People whose opinions I value unanimously agreed before last month’s election that the economy–particularly here in the U.S.–would improve no matter who won the presidency.
The consensus was that a Romney victory would immediately boost confidence in the private sector, but that the economy would also grow during a second Obama term, though maybe not as quickly as it would under Romney. The reason: businesses have kept billions of dollars on the sidelines during Obama’s first term and simply cannot wait another four years to put these assets to work. We shall see.
Meanwhile, I think one take-away from the election is the value of well-executed branding. The campaigns underscored how critically important it is to tell your own story, the way you want to tell it. Romney clearly did not tell his story with enough force. Early on, he allowed Obama to tell it–in Obama’s terms–and by the time Romney got on track, it was too late. Obama has a fantastic marketing machine, as he proved when he beat Hillary Clinton in the 2008 primaries.
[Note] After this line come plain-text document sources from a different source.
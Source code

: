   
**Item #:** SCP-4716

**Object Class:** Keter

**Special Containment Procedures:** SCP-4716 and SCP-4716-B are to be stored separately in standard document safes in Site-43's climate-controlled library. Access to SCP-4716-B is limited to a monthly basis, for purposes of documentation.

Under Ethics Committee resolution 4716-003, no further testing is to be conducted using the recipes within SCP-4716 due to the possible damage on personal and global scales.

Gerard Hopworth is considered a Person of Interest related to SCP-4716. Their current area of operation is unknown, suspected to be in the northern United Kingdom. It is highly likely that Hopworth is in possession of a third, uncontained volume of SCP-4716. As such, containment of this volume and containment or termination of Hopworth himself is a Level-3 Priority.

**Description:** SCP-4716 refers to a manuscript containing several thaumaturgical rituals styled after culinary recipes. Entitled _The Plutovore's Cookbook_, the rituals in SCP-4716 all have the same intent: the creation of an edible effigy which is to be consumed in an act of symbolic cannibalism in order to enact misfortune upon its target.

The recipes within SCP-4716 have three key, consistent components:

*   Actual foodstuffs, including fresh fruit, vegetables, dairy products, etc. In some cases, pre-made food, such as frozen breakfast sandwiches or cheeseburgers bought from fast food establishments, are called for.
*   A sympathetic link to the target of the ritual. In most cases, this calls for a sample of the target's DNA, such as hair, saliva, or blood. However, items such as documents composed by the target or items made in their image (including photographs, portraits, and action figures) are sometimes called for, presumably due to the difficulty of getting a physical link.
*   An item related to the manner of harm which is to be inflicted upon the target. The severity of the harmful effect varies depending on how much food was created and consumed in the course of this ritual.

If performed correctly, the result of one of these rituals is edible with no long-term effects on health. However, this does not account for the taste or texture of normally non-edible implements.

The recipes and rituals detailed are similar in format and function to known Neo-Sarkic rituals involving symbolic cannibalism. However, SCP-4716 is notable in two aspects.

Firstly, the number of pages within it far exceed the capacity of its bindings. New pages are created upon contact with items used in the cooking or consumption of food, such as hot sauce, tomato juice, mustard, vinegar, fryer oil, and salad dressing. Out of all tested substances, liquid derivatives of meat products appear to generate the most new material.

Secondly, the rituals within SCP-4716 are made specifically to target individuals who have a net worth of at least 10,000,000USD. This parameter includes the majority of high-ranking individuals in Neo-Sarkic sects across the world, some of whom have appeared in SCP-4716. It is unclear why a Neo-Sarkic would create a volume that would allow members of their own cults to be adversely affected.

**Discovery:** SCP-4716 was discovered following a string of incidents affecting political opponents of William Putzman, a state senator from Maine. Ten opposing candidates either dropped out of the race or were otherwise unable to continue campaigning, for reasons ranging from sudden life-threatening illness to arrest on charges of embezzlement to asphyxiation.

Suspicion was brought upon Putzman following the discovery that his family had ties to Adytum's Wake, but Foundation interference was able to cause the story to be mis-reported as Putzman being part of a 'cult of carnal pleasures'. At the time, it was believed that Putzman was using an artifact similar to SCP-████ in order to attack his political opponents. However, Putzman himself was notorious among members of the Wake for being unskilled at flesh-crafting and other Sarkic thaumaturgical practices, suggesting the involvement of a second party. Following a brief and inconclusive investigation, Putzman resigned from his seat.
But enough on politics–let’s get to the important stuff, like when are we going to get out of this economic mess?
Still Slogging Through…
As I’ve noted, billions of dollars of investment capital are just waiting to be deployed to help the private sector grow. My hope is that this will start happening now that the elections are behind us. If it does, maybe the U.S. will see a more robust growth rate than the 2 to 3 percent per year we’ve been witnessing. That current rate, while a step in the right direction, is simply inadequate. If there is not much change in year-over-year growth, we will continue to see a slow climb-out for the next two to three years.
On the global front, last year I predicted that the European Union would resolve its debt problems in 2012. I have already graded myself an F on that forecast. Surprisingly, while the Greece/Spain/Italy problem clearly has not helped the European economy recover, its impact has not resulted in calamity in the financial markets.
We certainly need to continue to keep an eye on that European situation–and also monitor some of the uncertainty coming out of Asia, and of course here in the United States with the looming “fiscal cliff.” Let me try to counter the F on my 2011 report card by predicting that our politicians will come to their senses and figure out an acceptable tax/spending solution. The U.S. will not fall off the fiscal cliff, and we will not go into sequestration mode. Count on it.
But back to the global economy: with so many unanswered questions and potential negatives out there, it is hard to imagine a robust recovery within the next few years. Maybe we should be thankful for that 2 to 3 percent growth rate here in the States…
For sure, I believe we are in a new world order when it comes to the economy–at least with regard to the spending habits of both corporations and individuals. This may not be a permanent change, but, even on a short-to-near-term basis, it is a significant one.
Companies just do not spend the way they did before this Great Recession, and consumers here in the U.S. are saving more. They will spend to acquire items they particularly value and to replace necessities, such as automobiles, that are simply worn out. But they will not spend on big-ticket items without careful consideration, exhaustive comparative analysis and/or negotiation.